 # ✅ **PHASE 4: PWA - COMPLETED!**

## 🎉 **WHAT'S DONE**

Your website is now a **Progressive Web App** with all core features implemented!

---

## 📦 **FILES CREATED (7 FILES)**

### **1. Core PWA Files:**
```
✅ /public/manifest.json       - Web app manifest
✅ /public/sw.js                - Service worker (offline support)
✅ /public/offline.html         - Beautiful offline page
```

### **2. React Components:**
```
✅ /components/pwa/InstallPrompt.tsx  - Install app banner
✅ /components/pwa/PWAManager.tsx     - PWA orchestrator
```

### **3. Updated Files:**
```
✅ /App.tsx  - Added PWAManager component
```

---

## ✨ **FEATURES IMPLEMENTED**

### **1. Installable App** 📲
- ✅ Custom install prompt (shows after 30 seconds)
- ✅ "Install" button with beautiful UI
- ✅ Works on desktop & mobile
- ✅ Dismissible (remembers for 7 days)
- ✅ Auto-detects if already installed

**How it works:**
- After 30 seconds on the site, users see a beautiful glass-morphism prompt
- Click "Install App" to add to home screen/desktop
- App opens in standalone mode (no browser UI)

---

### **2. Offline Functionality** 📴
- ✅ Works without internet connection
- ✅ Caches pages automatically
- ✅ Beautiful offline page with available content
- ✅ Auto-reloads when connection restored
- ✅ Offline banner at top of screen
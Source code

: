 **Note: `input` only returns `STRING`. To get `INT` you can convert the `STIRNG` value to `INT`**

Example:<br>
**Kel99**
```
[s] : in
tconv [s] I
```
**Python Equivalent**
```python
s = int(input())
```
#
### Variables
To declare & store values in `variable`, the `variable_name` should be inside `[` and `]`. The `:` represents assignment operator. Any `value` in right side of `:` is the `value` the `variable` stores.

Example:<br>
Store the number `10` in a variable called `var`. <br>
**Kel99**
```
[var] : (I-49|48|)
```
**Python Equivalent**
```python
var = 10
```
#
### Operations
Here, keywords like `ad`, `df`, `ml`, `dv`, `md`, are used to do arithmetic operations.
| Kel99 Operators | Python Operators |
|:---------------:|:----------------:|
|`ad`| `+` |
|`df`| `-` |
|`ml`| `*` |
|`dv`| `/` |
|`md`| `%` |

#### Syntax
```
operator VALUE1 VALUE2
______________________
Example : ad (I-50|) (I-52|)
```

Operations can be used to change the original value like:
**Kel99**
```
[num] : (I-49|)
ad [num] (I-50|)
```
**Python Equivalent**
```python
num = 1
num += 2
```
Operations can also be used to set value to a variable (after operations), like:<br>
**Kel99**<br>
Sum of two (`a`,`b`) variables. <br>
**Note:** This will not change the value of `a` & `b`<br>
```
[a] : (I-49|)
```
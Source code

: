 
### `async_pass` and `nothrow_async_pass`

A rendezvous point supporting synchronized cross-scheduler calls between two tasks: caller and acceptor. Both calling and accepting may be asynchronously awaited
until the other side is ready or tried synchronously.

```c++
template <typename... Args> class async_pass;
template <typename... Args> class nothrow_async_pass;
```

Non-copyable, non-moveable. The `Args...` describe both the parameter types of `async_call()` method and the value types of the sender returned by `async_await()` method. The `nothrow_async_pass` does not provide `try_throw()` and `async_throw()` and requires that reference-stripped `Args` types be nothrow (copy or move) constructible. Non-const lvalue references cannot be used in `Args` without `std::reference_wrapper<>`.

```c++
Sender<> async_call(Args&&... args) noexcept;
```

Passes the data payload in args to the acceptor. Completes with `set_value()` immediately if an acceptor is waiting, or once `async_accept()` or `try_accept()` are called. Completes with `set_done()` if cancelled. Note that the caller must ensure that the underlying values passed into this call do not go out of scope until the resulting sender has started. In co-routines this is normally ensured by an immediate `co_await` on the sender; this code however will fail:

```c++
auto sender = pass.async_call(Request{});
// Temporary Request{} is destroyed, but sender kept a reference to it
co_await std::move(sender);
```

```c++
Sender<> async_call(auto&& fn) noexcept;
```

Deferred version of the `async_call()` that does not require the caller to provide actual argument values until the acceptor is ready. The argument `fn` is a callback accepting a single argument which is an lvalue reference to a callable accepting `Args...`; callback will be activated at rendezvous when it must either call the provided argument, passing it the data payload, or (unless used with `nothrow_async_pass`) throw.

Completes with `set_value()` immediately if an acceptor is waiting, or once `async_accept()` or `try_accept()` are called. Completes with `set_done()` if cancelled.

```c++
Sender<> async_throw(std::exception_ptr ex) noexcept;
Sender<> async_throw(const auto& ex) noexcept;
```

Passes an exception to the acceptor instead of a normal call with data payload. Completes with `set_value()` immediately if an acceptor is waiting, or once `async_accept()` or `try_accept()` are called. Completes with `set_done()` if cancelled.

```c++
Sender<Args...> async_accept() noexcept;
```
·····
Please copy, without any change, the lines of the material from the first through the one containing "- ✅ Dismissible (remembers for 7 days)". Write nothing else.

 # ✅ **PHASE 4: PWA - COMPLETED!**

## 🎉 **WHAT'S DONE**

Your website is now a **Progressive Web App** with all core features implemented!

---

## 📦 **FILES CREATED (7 FILES)**

### **1. Core PWA Files:**
```
✅ /public/manifest.json       - Web app manifest
✅ /public/sw.js                - Service worker (offline support)
✅ /public/offline.html         - Beautiful offline page
```

### **2. React Components:**
```
✅ /components/pwa/InstallPrompt.tsx  - Install app banner
✅ /components/pwa/PWAManager.tsx     - PWA orchestrator
```

### **3. Updated Files:**
```
✅ /App.tsx  - Added PWAManager component
```

---

## ✨ **FEATURES IMPLEMENTED**

### **1. Installable App** 📲
- ✅ Custom install prompt (shows after 30 seconds)
- ✅ "Install" button with beautiful UI
- ✅ Works on desktop & mobile
- ✅ Dismissible (remembers for 7 days)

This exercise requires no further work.